Research-0051: SpEED-QA full-reference metric — feasibility on the lusoris fork¶

Status: Active (Proposed ADR pending sign-off)
Workstream: full-reference metric inventory; companion to research-0010
Last updated: 2026-05-03
Related ADR: ADR-0253 (Proposed)

Question¶

Should the fork stand up SpEED-QA as a first-class full-reference (FR) quality metric on top of the SpEED feature extractors that PR #213 already imported, or is the current FR set (vmaf, ssim, ms_ssim, vif, adm, psnr, psnr_hvs, ciede, ssimulacra2) sufficient?

The user's 2026-04-21 deep-research memory note flagged SpEED as a queued track. Research-0010 closed the Netflix-direction question (no SpEED-driven Netflix VMAF-v3 is imminent). This digest closes the companion fork-direction question on the QA reduction itself.

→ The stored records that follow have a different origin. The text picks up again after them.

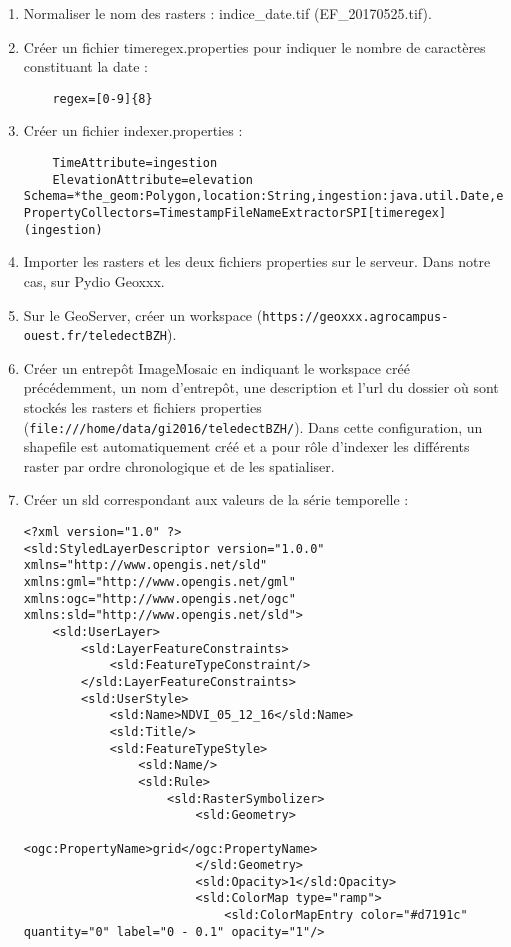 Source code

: \documentclass[10pt,a4paper]{article}
\begin{document}
\begin{enumerate}
\item Normaliser le nom des rasters : indice\_date.tif (EF\_20170525.tif).
\item Créer un fichier timeregex.properties pour indiquer le nombre de caractères constituant la date :
\begin{verbatim}
	regex=[0-9]{8}
\end{verbatim}
\item Créer un fichier indexer.properties :
\begin{verbatim}
	TimeAttribute=ingestion
	ElevationAttribute=elevation
Schema=*the_geom:Polygon,location:String,ingestion:java.util.Date,elevation:Integer
PropertyCollectors=TimestampFileNameExtractorSPI[timeregex](ingestion)
\end{verbatim}
\item Importer les rasters et les deux fichiers properties sur le serveur. Dans notre cas, sur Pydio Geoxxx.
\item Sur le GeoServer, créer un workspace (\verb!https://geoxxx.agrocampus-ouest.fr/teledectBZH!).
\item Créer un entrepôt ImageMosaic en indiquant le workspace créé précédemment, un nom d'entrepôt, une description et l'url du dossier où sont stockés les rasters et fichiers properties (\verb!file:///home/data/gi2016/teledectBZH/!). Dans cette configuration, un shapefile est automatiquement créé et a pour rôle d'indexer les différents raster par ordre chronologique et de les spatialiser.
\item Créer un sld correspondant aux valeurs de la série temporelle :
\begin{verbatim}
<?xml version="1.0" ?>
<sld:StyledLayerDescriptor version="1.0.0" xmlns="http://www.opengis.net/sld" xmlns:gml="http://www.opengis.net/gml" xmlns:ogc="http://www.opengis.net/ogc" xmlns:sld="http://www.opengis.net/sld">
    <sld:UserLayer>
        <sld:LayerFeatureConstraints>
            <sld:FeatureTypeConstraint/>
        </sld:LayerFeatureConstraints>
        <sld:UserStyle>
            <sld:Name>NDVI_05_12_16</sld:Name>
            <sld:Title/>
            <sld:FeatureTypeStyle>
                <sld:Name/>
                <sld:Rule>
                    <sld:RasterSymbolizer>
                        <sld:Geometry>
                            <ogc:PropertyName>grid</ogc:PropertyName>
                        </sld:Geometry>
                        <sld:Opacity>1</sld:Opacity>
                        <sld:ColorMap type="ramp">
                            <sld:ColorMapEntry color="#d7191c" quantity="0" label="0 - 0.1" opacity="1"/>

\end{verbatim}
\end{enumerate}
\end{document}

SpEED-QA — algorithm summary¶

SpEED ("Spatial Efficient Entropic Differencing") is the spatial-only sibling of the temporal SpEED-QA family proposed by Bampis, Gupta, Soundararajan and Bovik in "SpEED-QA: Spatial Efficient Entropic Differencing for Image and Video Quality" (IEEE Signal Processing Letters, 24(9), 1333–1337, 2017, DOI 10.1109/LSP.2017.2726542).

Conceptually it is a divisive-normalisation entropy estimator, in the same lineage as VIF / RR-VIF but built around block-mean-removed local energy and a Gaussian Scale Mixture (GSM) prior:

Mean-remove each frame in spatial blocks (b × b, default b=5).
Estimate per-block variance (the σ² field).
Form log(1 + αₚ × σ²_ref / σ²_dist) style entropy ratios, then pool to a per-frame scalar.
(Multi-scale variant, "M-SpEED-QA") repeats at 2–3 dyadic scales.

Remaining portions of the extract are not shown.